==== Records provided ====
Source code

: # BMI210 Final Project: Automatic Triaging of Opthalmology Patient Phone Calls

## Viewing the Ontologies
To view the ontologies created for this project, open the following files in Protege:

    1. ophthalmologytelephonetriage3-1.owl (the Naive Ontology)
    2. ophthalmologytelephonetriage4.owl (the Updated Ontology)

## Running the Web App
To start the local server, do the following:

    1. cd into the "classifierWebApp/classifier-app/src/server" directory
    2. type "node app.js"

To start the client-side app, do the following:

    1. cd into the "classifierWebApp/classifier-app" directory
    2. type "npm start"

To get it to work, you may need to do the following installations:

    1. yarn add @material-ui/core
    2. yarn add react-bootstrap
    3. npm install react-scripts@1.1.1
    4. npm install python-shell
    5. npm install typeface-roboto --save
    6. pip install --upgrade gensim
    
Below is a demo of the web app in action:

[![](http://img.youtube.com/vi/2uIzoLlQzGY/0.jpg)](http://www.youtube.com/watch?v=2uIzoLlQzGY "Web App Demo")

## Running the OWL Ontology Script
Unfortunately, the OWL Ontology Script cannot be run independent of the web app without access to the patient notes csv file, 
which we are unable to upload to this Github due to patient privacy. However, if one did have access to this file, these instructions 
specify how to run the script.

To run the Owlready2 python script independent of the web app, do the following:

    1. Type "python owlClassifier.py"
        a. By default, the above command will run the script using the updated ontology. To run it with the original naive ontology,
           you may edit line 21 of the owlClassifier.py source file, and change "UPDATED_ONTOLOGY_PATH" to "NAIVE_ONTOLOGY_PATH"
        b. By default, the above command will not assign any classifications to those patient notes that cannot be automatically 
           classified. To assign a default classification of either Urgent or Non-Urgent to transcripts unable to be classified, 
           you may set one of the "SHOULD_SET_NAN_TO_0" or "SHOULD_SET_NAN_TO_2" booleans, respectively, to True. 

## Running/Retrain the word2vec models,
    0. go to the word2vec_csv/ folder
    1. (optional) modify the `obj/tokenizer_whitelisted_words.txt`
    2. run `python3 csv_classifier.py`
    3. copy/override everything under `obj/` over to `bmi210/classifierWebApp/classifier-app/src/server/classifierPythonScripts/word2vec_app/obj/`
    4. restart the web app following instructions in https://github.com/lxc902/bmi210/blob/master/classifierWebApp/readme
====
==== Records provided ====
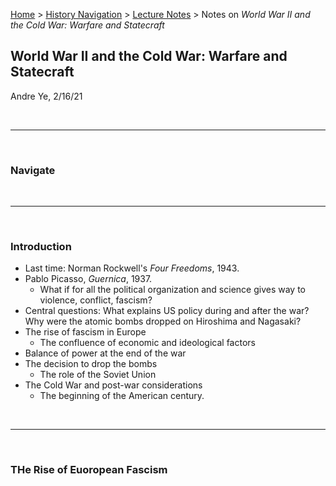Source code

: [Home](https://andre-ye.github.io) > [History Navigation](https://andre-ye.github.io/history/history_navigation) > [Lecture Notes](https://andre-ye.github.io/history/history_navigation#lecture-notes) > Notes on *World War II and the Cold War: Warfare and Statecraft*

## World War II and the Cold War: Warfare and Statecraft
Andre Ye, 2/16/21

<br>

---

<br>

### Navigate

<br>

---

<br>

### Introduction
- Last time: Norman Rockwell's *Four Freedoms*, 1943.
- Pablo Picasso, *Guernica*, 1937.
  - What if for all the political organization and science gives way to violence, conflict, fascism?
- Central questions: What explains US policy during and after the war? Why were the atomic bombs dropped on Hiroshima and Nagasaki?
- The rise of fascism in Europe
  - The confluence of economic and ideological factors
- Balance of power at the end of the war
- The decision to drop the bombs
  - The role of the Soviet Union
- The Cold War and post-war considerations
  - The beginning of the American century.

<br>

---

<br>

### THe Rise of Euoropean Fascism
====
Could you set down, word for word, only the lines above from the line with "1. (optional) modify" to the line with "4. restart the", including both?

> [Reply to the exercise]:
    1. (optional) modify the `obj/tokenizer_whitelisted_words.txt`
    2. run `python3 csv_classifier.py`
    3. copy/override everything under `obj/` over to `bmi210/classifierWebApp/classifier-app/src/server/classifierPythonScripts/word2vec_app/obj/`
    4. restart the web app following instructions in https://github.com/lxc902/bmi210/blob/master/classifierWebApp/readme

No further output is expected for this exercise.